Todo este mundo é como um dilúvio, porque todas as coisas que estão
neste mundo, à semelhança das águas, correm flutuando por eventos
incertos.
Já a verdadeira fé, que não promete coisas transitórias, mas
eternas, levanta a alma como que de certas ondas, erguendo-a da
cobiça deste mundo às coisas do alto; ela pode então ser levada
pelas águas, mas não pode ser inteiramente submergida, porque este
mundo pode ser usado devido à necessidade, mas não pode obrigar o
afeto.
Quem quer que, portanto, não crendo nas coisas eternas, somente
apetece as que são transitórias, debate-se entre ondas como que sem
navio, e o ímpeto das águas que correm o carregam consigo. Quem ,
porém, crendo nas eternas, ama as coisas transitórias, este é como
aquele que naufragou perto de um navio. Já quem crê nos bens eternos
e os ama, como que já colocado no navio, atravessa seguro as ondas do
mar revolto. E se pelo desejo da fé não abandonar o navio, de certo
modo, ainda que no meio das ondas, imita a estabilidade da terra.

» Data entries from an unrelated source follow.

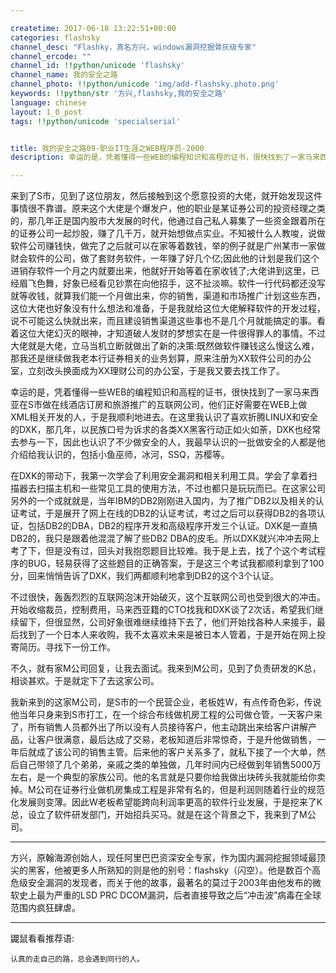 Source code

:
 ```yaml
---

createtime: 2017-06-18 13:22:51+00:00
categories: flashsky
channel_desc: "Flashky，真名方兴，windows漏洞挖掘骨灰级专家"
channel_ercode: ""
channel_id: !!python/unicode 'flashsky'
channel_name: 我的安全之路
channel_photo: !!python/unicode 'img/add-flashsky.photo.png'
keywords: !!python/str '方兴,flashsky,我的安全之路'
language: chinese
layout: 1_0_post
tags: !!python/unicode 'specialserial'


title: 我的安全之路09-职业IT生涯之WEB程序员-2000
description: 幸运的是，凭着懂得一些WEB的编程知识和高程的证书，很快找到了一家马来西亚在S市做在线酒店订房和旅游推广的互联网公司，他们正好需要在WEB上做XML相关开发的人，于是我顺利地进去。在这里我认识

---
```


来到了S市，见到了这位朋友，然后接触到这个愿意投资的大佬，就开始发现这件事情很不靠谱。原来这个大佬是个爆发户，他的职业是某证券公司的投资经理之类的，那几年正是国内股市大发展的时代，他通过自己私人募集了一些资金跟着所在的证券公司一起炒股，赚了几千万，就开始想做点实业。不知被什么人教唆，说做软件公司赚钱快，做完了之后就可以在家等着数钱，举的例子就是广州某市一家做财会软件的公司，做了套财务软件，一年赚了好几个亿;因此他的计划是我们这个进销存软件一个月之内就要出来，他就好开始等着在家收钱了;大佬讲到这里，已经眉飞色舞，好象已经看见钞票在向他招手，这不扯淡嘛。软件一行代码都还没写就等收钱，就算我们能一个月做出来，你的销售，渠道和市场推广计划这些东西，这位大佬也好象没有什么想法和准备，于是我就给这位大佬解释软件的开发过程，说不可能这么快就出来，而且建设销售渠道这些事也不是几个月就能搞定的事。看着这位大佬幻灭的眼神，才知道破人发财的梦想实在是一件很得罪人的事情。不过大佬就是大佬，立马当机立断就做出了新的决策:既然做软件赚钱这么慢这么难，那我还是继续做我老本行证券相关的业务划算，原来注册为XX软件公司的办公室，立刻改头换面成为XX理财公司的办公室，于是我又要去找工作了。

幸运的是，凭着懂得一些WEB的编程知识和高程的证书，很快找到了一家马来西亚在S市做在线酒店订房和旅游推广的互联网公司，他们正好需要在WEB上做XML相关开发的人，于是我顺利地进去。在这里我认识了喜欢折腾LINUX和安全的DXK，那几年，以民族口号为诉求的各类XX黑客行动正如火如荼，DXK也经常去参与一下，因此也认识了不少做安全的人，我最早认识的一批做安全的人都是他介绍给我认识的，包括小鱼巫师，冰河，SSQ，苏樱等。

在DXK的带动下，我第一次学会了利用安全漏洞和相关利用工具。学会了拿着扫描器去扫描主机和一些常见工具的使用方法，不过也都只是玩玩而已。在这家公司另外的一个成就就是，当年IBM的DB2刚刚进入国内，为了推广DB2以及相关的认证考试，于是展开了网上在线的DB2的认证考试，考过之后可以获得DB2的各项认证，包括DB2的DBA，DB2的程序开发和高级程序开发三个认证。DXK是一直搞DB2的，我只是跟着他混混了解了些DB2 DBA的皮毛。所以DXK就兴冲冲去网上考了下，但是没有过，回头对我抱怨题目比较难。我于是上去，找了个这个考试程序的BUG，轻易获得了这些题目的正确答案，于是这三个考试我都顺利拿到了100分，回来悄悄告诉了DXK，我们两都顺利地拿到DB2的这个3个认证。

不过很快，轰轰烈烈的互联网泡沫开始破灭，这个互联网公司也受到很大的冲击。开始收缩裁员，控制费用，马来西亚籍的CTO找我和DXK谈了2次话，希望我们继续留下，但很显然，公司好象很难继续维持下去了，他们开始找各种人来接手，最后找到了一个日本人来收购，我不太喜欢未来是被日本人管着，于是开始在网上投寄简历。寻找下一份工作。

不久，就有家M公司回复，让我去面试。我来到M公司，见到了负责研发的K总，相谈甚欢。于是就定下了去这家公司。

我新来到的这家M公司，是S市的一个民营企业，老板姓W，有点传奇色彩，传说他当年只身来到S市打工，在一个综合布线做机房工程的公司做仓管，一天客户来了，所有销售人员都外出了所以没有人员接待客户，他主动跳出来给客户讲解产品，让客户很满意，最后达成了交易，老板知道后非常惊奇，于是升他做销售，一年后就成了该公司的销售主管。后来他的客户关系多了，就私下接了一个大单，然后自己带领了几个弟弟，亲戚之类的单独做，几年时间内已经做到年销售5000万左右，是一个典型的家族公司。他的名言就是只要你给我做出块砖头我就能给你卖掉。M公司在证券行业做机房集成工程是非常有名的，但是利润则随着行业的规范化发展则变薄。因此W老板希望能跨向利润率更高的软件行业发展，于是挖来了K总，设立了软件研发部门，开始招兵买马。就是在这个背景之下，我来到了M公司。 

----

方兴，原翰海源创始人，现任阿里巴巴资深安全专家，作为国内漏洞挖掘领域最顶尖的黑客，他被更多人所熟知的则是他的别号：flashsky（闪空）。他是数百个高危级安全漏洞的发现者，而关于他的故事，最著名的莫过于2003年由他发布的微软史上最为严重的LSD PRC DCOM漏洞，后者直接导致之后“冲击波”病毒在全球范围内疯狂肆虐。

----

鼹鼠看看推荐语:

	认真的走自己的路，总会遇到同行的人。
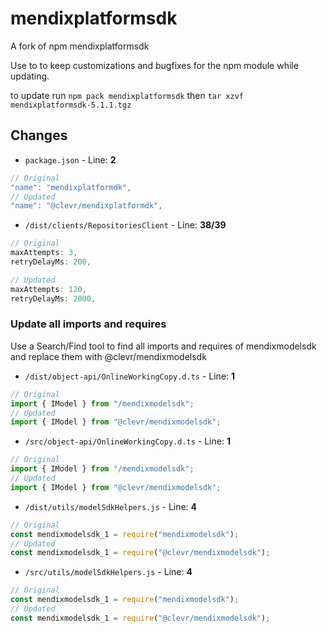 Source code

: # mendixplatformsdk

A fork of npm mendixplatformsdk

Use to to keep customizations and bugfixes for the npm module while updating.

to update run `npm pack mendixplatformsdk` then `tar xzvf mendixplatformsdk-5.1.1.tgz`

## Changes

- `package.json` - Line: **2**

```javascript
// Original
"name": "mendixplatformdk",
// Updated
"name": "@clevr/mendixplatformdk",
```

- `/dist/clients/RepositoriesClient` - Line: **38/39**

```javascript
// Original
maxAttempts: 3,
retryDelayMs: 200,

// Updated
maxAttempts: 120,
retryDelayMs: 2000,
```
### Update all imports and requires
Use a Search/Find tool to find all imports and requires of mendixmodelsdk and replace them with @clevr/mendixmodelsdk

- `/dist/object-api/OnlineWorkingCopy.d.ts` - Line: **1**

```javascript
// Original
import { IModel } from "/mendixmodelsdk";
// Updated
import { IModel } from "@clevr/mendixmodelsdk";
```
- `/src/object-api/OnlineWorkingCopy.d.ts` - Line: **1**

```javascript
// Original
import { IModel } from "/mendixmodelsdk";
// Updated
import { IModel } from "@clevr/mendixmodelsdk";
```
- `/dist/utils/modelSdkHelpers.js` - Line: **4**

```javascript
// Original
const mendixmodelsdk_1 = require("mendixmodelsdk");
// Updated
const mendixmodelsdk_1 = require("@clevr/mendixmodelsdk");
```

- `/src/utils/modelSdkHelpers.js` - Line: **4**

```javascript
// Original
const mendixmodelsdk_1 = require("mendixmodelsdk");
// Updated
const mendixmodelsdk_1 = require("@clevr/mendixmodelsdk");
```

Em primeiro lugar, portanto, se quisermos atravessar ilesos este
grande mar, fabriquemos um navio, de tal maneira que tenhamos uma fé
íntegra. Habitemos depois o navio da fé pela caridade, para que
creiamos o que devemos amar e amemos o que cremos, de modo que assim
tanto a lei de Deus esteja em nosso coração pelo reto conhecimento da
fé como o nosso coração esteja na lei de Deus pelo amor.
Mas para que mais facilmente conheças como ou de onde deves edificar
este navio ou arca em teu coração pelo qual, conduzido em meio ao
naufrágio deste dilúvio, chegues ao porto da quietude, considera as
duas obras de Deus que são a obra da criação e a obra da
restauração.
A obra da criação é a criação do céu e da terra e de todas as
coisas que neles estão contidas, as quais foram feitas em seis dias.
Já a obra da restauração é a Encarnação do Verbo e todas as
coisas que, desde o princípio do mundo até o seu fim, tanto a
precederam para anunciá-la como a seguiram para confirmá-la. Estas
todas se fizeram ao longo de seis idades.
A obra da restauração mais pertence à fé católica, a qual por
isto é mais amada pelos santos, porque nela reconhecem os remédios
para a sua salvação. Deus operou esta obra em parte pelos homens,
em parte pelos anjos, em parte por si mesmo, de tal maneira que na
arca espiritual a primeira morada são as obras dos homens, a segunda
as obras dos anjos, a terceira as obras de Deus, e nela o supremo
repouso é o próprio Deus, autor de todas.